“Cergebez ve Taziyeler” (Sosyolog) ” Mesut Özdemir/ YAZDI
Toplumsal Cinsiyet “Cergebez ve Taziyeler Mekân, toplumsal ilişkilerden bağımsız olarak düşünülemez. Günümüzde birçok disiplin mekâna ilişkin araştırmalar yapmaktadır. Sosyal bilimler, mekânın daha çok toplumsal ve siyasal olan yanıyla ilgilenir.
Buna göre kentler, belirli bir tarihsel süreç içerisinde meydana gelirler ve kenti anlamak için onun kültürel, ekonomik, siyasal özelliklerini, fiziksel mekânlar ile bir arada değerlendirmemiz gerekmektedir. Burada mekândan kastımız sadece kapalı alanlar değil, toplumsal yaşamın devam ettiği, insanların etkileşimde bulunduğu törenler, ritüeller de olacak.
Kentler, mekân olmalarının da ötesinde; tarihsel, ekonomik, sosyal, kültürel, siyasal vb. kimlikleri bir arada bünyelerinde barındıran yerleşim yerleridir. Buralarda yapılan bayram, düğün, taziye gibi bazı toplumsal ritüellerle nesillere kültürel aktarım gerçekleştirilir. Bu nedenle de tek bir unsura bağlı kalınarak kenti açıklamak yeterli olmayacaktır, pek çok unsuru dikkate almak gereklidir.
Kent mekânları, tam da gündelik yaşamın ortasında yer alır. Bu mekânlar insanların, kentlilik imajlarını da gösterdikleri yerler hâline dönüşmüştür. İlk olarak kent yaşamının yukarıda saydığımız gibi odak kurumları aklımıza gelir. Çünkü gündelik yaşamda buralarda geçirilen vakit oldukça fazladır ve yine bu mekânlar kentin kültürel bilgisi hakkında da veriler taşır. Buralara bakıldığında bireyler, bu mekânlarda birçok yaşamsal, kültürel aktivitelerini karşılarlar ve birbirlerine aktarırlar. O şehirde yaşayan tüm kentlilerin karşılaşmaları buralarda gerçekleşir. Bu nedenle kentin ortak benliğinin inşa olduğu yerlerdir.

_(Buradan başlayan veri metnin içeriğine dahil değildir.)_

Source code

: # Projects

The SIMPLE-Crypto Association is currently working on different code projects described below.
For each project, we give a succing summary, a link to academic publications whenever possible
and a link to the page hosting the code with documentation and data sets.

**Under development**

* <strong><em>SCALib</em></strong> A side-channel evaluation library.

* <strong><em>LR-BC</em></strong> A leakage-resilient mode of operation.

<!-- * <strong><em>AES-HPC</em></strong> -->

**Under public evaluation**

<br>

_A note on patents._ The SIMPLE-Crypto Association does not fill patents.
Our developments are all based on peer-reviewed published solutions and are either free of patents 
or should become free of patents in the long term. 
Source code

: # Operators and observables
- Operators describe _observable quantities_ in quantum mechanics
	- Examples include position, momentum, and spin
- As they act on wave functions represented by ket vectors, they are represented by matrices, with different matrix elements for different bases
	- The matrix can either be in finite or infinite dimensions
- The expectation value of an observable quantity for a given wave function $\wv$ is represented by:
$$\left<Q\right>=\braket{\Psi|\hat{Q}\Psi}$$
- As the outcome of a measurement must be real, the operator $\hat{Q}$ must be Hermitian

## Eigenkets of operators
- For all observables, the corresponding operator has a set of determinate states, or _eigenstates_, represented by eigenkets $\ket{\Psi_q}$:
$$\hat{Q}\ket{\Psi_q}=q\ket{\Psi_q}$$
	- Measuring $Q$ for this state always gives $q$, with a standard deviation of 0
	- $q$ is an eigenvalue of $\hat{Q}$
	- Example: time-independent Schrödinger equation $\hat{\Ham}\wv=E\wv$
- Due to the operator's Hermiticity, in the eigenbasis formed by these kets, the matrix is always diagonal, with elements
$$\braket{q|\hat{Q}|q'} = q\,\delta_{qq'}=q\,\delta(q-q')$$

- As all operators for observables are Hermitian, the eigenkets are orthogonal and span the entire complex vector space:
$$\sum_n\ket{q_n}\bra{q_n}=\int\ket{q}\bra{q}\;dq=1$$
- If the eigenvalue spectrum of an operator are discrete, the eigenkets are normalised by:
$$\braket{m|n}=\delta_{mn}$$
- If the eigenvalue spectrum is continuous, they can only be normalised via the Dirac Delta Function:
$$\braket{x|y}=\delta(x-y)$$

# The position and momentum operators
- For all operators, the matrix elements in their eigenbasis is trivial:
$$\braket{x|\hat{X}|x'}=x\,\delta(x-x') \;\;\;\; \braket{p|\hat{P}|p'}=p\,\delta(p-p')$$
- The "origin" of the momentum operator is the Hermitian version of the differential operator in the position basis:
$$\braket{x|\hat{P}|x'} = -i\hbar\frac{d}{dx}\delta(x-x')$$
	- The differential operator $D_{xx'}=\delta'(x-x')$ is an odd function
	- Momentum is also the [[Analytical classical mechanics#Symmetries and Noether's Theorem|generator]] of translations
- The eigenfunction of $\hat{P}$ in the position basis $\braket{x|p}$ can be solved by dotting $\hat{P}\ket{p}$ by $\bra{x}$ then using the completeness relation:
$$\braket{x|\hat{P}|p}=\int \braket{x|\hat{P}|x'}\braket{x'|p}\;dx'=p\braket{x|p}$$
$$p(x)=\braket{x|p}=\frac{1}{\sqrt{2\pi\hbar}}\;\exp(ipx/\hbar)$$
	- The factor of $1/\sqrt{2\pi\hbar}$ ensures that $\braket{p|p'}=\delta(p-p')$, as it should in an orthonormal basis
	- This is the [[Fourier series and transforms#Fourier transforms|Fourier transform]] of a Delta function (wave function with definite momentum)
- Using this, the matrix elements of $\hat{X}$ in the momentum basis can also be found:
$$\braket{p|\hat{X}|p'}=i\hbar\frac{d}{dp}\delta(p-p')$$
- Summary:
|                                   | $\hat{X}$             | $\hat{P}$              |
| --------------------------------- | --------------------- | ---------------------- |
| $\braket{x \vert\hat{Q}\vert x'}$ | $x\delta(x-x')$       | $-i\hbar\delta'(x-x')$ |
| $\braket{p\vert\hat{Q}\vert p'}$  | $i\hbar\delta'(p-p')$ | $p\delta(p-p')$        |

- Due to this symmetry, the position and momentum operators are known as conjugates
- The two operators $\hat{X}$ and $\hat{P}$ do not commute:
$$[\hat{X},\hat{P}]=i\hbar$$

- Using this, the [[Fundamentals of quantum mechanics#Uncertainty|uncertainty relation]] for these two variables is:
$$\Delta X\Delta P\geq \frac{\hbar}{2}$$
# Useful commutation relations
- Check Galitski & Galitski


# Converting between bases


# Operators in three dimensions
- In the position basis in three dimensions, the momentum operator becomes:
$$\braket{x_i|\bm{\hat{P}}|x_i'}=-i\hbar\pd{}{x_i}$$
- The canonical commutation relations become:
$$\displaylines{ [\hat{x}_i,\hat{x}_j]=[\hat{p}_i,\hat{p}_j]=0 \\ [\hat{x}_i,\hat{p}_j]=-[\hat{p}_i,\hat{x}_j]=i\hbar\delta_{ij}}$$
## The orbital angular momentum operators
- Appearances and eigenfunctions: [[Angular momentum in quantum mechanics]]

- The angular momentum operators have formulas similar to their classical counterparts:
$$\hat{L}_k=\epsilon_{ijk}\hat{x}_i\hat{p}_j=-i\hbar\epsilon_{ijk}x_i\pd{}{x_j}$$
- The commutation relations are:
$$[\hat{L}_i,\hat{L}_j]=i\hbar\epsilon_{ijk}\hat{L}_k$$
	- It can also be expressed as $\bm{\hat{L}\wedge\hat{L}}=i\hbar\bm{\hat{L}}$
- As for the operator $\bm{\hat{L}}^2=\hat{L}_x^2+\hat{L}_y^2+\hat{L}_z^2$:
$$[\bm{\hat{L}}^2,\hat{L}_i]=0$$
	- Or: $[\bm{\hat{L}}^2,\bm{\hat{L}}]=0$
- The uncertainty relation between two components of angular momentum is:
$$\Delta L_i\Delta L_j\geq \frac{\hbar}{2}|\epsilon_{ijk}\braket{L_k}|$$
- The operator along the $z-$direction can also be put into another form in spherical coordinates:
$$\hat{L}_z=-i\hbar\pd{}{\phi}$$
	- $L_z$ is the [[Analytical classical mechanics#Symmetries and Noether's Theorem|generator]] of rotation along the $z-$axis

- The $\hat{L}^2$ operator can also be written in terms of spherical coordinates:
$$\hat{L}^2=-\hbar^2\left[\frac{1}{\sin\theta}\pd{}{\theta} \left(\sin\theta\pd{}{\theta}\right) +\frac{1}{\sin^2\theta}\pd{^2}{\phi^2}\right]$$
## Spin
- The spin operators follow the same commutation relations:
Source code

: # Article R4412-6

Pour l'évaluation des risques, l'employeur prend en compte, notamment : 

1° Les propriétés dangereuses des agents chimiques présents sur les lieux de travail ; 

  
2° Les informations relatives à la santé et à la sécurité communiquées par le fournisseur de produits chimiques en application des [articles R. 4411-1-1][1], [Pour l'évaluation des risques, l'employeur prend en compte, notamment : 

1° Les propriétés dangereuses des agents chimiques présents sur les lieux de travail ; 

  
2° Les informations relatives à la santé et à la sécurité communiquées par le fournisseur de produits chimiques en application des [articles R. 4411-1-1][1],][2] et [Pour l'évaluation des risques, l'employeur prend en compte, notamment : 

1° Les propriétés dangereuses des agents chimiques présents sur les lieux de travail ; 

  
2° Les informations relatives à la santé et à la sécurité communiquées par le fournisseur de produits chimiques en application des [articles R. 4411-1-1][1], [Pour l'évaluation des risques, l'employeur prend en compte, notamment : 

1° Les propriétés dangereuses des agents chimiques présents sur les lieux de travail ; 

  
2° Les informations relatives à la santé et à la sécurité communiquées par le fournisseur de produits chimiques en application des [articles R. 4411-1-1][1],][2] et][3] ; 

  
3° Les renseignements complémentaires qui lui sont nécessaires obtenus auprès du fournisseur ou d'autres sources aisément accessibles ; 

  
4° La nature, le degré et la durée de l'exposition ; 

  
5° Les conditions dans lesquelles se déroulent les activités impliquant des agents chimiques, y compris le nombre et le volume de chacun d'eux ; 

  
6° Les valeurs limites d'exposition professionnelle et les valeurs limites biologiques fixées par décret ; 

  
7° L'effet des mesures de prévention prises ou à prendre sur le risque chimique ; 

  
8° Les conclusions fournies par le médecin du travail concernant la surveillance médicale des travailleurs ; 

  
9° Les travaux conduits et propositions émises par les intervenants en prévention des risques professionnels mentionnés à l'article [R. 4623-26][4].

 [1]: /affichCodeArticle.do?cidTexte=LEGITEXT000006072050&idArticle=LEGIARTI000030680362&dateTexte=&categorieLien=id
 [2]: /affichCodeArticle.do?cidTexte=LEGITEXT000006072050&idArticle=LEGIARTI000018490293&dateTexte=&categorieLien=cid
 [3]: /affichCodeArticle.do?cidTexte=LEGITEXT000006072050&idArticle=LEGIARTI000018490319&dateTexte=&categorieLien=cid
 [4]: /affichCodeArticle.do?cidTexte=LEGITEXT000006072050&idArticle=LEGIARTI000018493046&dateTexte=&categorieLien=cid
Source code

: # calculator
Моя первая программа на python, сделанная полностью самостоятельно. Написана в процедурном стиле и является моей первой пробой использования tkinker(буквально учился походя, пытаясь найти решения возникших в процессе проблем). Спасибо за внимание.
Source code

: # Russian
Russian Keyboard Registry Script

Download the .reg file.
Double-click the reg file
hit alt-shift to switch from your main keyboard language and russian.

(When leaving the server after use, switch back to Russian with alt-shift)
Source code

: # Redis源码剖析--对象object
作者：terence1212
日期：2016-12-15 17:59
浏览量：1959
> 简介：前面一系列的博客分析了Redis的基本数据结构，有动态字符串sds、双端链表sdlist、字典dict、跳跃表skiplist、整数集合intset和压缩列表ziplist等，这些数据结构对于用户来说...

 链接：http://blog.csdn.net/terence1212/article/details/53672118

Son yıllarda, Hakkari’de ortak benliğimizi inşa ettiğimiz bu ritüel ve törenlerimizde ciddi problemler görmekteyiz. Yaşadığımız topraklara ait olma hissi taşırız; kentler bu anlamda da birer aidiyetlik taşırlar. İçerisinde yaşadığımız kentteki bu törenleri benimsediğimiz, kendimize ait hissettiğimiz ölçüde o kente aidiyet hissederiz. Kentimizde insanımızın bağlandığı bu mekânlar, bizler için gündelik bir alışkanlık ve vazgeçilmezlerimiz olmuşlardır.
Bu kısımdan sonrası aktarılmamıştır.